Before Viewing the Show

Examine chart 2 on the world Jewish population found in this chapter of the Study Guide.

Watch for . . . and Think About

Note the portraits and photographs of Chagall, Kafka, Schoenberg, and Einstein. What does the existence of these famous people tell of the relationship of the Jews to twentieth-century European culture?

Street signs warning Jews to keep out of public and private establishments, photographs of book burnings, and location shots of Dachau will help you experience what it was like to be an outsider in Nazi culture during the 1930s. How did the Jews perceive their future in Germany at this time?

When viewing the wrenching scenes of Nazi cruelty to Jews, of degradation and mass extermination, reflect on how the Germans could wantonly destroy Jewish lives.

Pictures of daily existence in the Jewish ghettos, their cultural activities, and the Warsaw ghetto uprising show how human beings respond in the face of adversity.

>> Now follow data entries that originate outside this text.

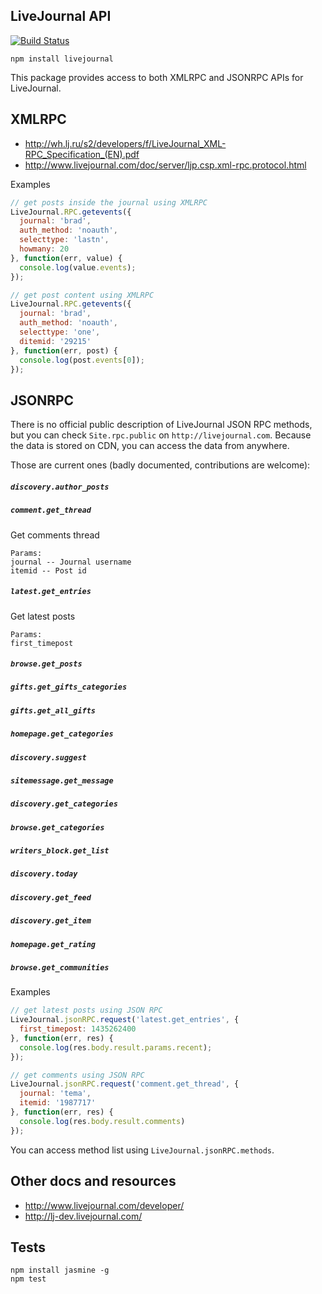 ## LiveJournal API

[![Build Status](https://travis-ci.org/agentcooper/node-livejournal.svg?branch=master)](https://travis-ci.org/agentcooper/node-livejournal)

`npm install livejournal`

This package provides access to both XMLRPC and JSONRPC APIs for LiveJournal.

## XMLRPC

* http://wh.lj.ru/s2/developers/f/LiveJournal_XML-RPC_Specification_(EN).pdf
* http://www.livejournal.com/doc/server/ljp.csp.xml-rpc.protocol.html

Examples

```javascript
// get posts inside the journal using XMLRPC
LiveJournal.RPC.getevents({
  journal: 'brad',
  auth_method: 'noauth',
  selecttype: 'lastn',
  howmany: 20
}, function(err, value) {
  console.log(value.events);
});
```

```javascript
// get post content using XMLRPC
LiveJournal.RPC.getevents({
  journal: 'brad',
  auth_method: 'noauth',
  selecttype: 'one',
  ditemid: '29215'
}, function(err, post) {
  console.log(post.events[0]);
});
```

## JSONRPC

There is no official public description of LiveJournal JSON RPC methods, but you can check `Site.rpc.public` on `http://livejournal.com`. Because the data is stored on CDN, you can access the data from anywhere.

Those are current ones (badly documented, contributions are welcome):

##### `discovery.author_posts`
##### `comment.get_thread`
Get comments thread
```
Params:
journal -- Journal username
itemid -- Post id
```
##### `latest.get_entries`
Get latest posts
```
Params:
first_timepost
```
##### `browse.get_posts`
##### `gifts.get_gifts_categories`
##### `gifts.get_all_gifts`
##### `homepage.get_categories`
##### `discovery.suggest`
##### `sitemessage.get_message`
##### `discovery.get_categories`
##### `browse.get_categories`
##### `writers_block.get_list`
##### `discovery.today`
##### `discovery.get_feed`
##### `discovery.get_item`
##### `homepage.get_rating`
##### `browse.get_communities`


Examples

```js
// get latest posts using JSON RPC
LiveJournal.jsonRPC.request('latest.get_entries', {
  first_timepost: 1435262400
}, function(err, res) {
  console.log(res.body.result.params.recent);
});
```

```js
// get comments using JSON RPC
LiveJournal.jsonRPC.request('comment.get_thread', {
  journal: 'tema',
  itemid: '1987717'
}, function(err, res) {
  console.log(res.body.result.comments)
});
```

You can access method list using `LiveJournal.jsonRPC.methods`.

## Other docs and resources

* http://www.livejournal.com/developer/
* http://lj-dev.livejournal.com/

## Tests

```
npm install jasmine -g
npm test
```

While Reading the Study Guide and Source Reader
Look for the following:
  • How the German Jews fared in the aftermath of World War I and how the Russian Jews were affected by the Bolshevik revolution.
  • The cultural activities pursued by the Jews of East Central Europe.
  • How Weimar Germany disintegrated and Hitler gradually rose to power.
  • The tactics whereby Hitler eliminated the Jews from German life. Identify Nuremburg Laws, Kristallnacht.
  • The stages in the destruction of European Jewry. How did the Jews respond? Identify and be able to describe the Judenrat, the "final solution," and Nazi-controlled ghettos.
After Viewing and Reading
  • How would you compare the state of Jewish culture among the Jews of the Soviet Union with those living in East Central Europe?
  • Give examples of Jewish integration into Weimar Germany. Did some Jews seek out their Jewish roots?
  • How did the Nuremburg Laws serve to separate the Jews from Germans?
  • From which countries, in what years, and under what conditions do you find Jews traveling to Palestine and helping to build the Jewish homeland?
  • How did the Jews attempt to survive in the ghettos? Were they successful? What were their options?
  • How would you sum up the effect of the Nazi destruction on Jewish life in Europe? On the Jews? On world civilization?
Suggested Readings

Nahum Glatzer, Franz Rosenzweig: His Life and Thought (Jewish Publication Society of America, 1953)

Raul Hilberg, The Destruction of the European Jews (Quadrangle, 1961)

Isaiah Trunk, Judenrat (Stein and Day, 1972)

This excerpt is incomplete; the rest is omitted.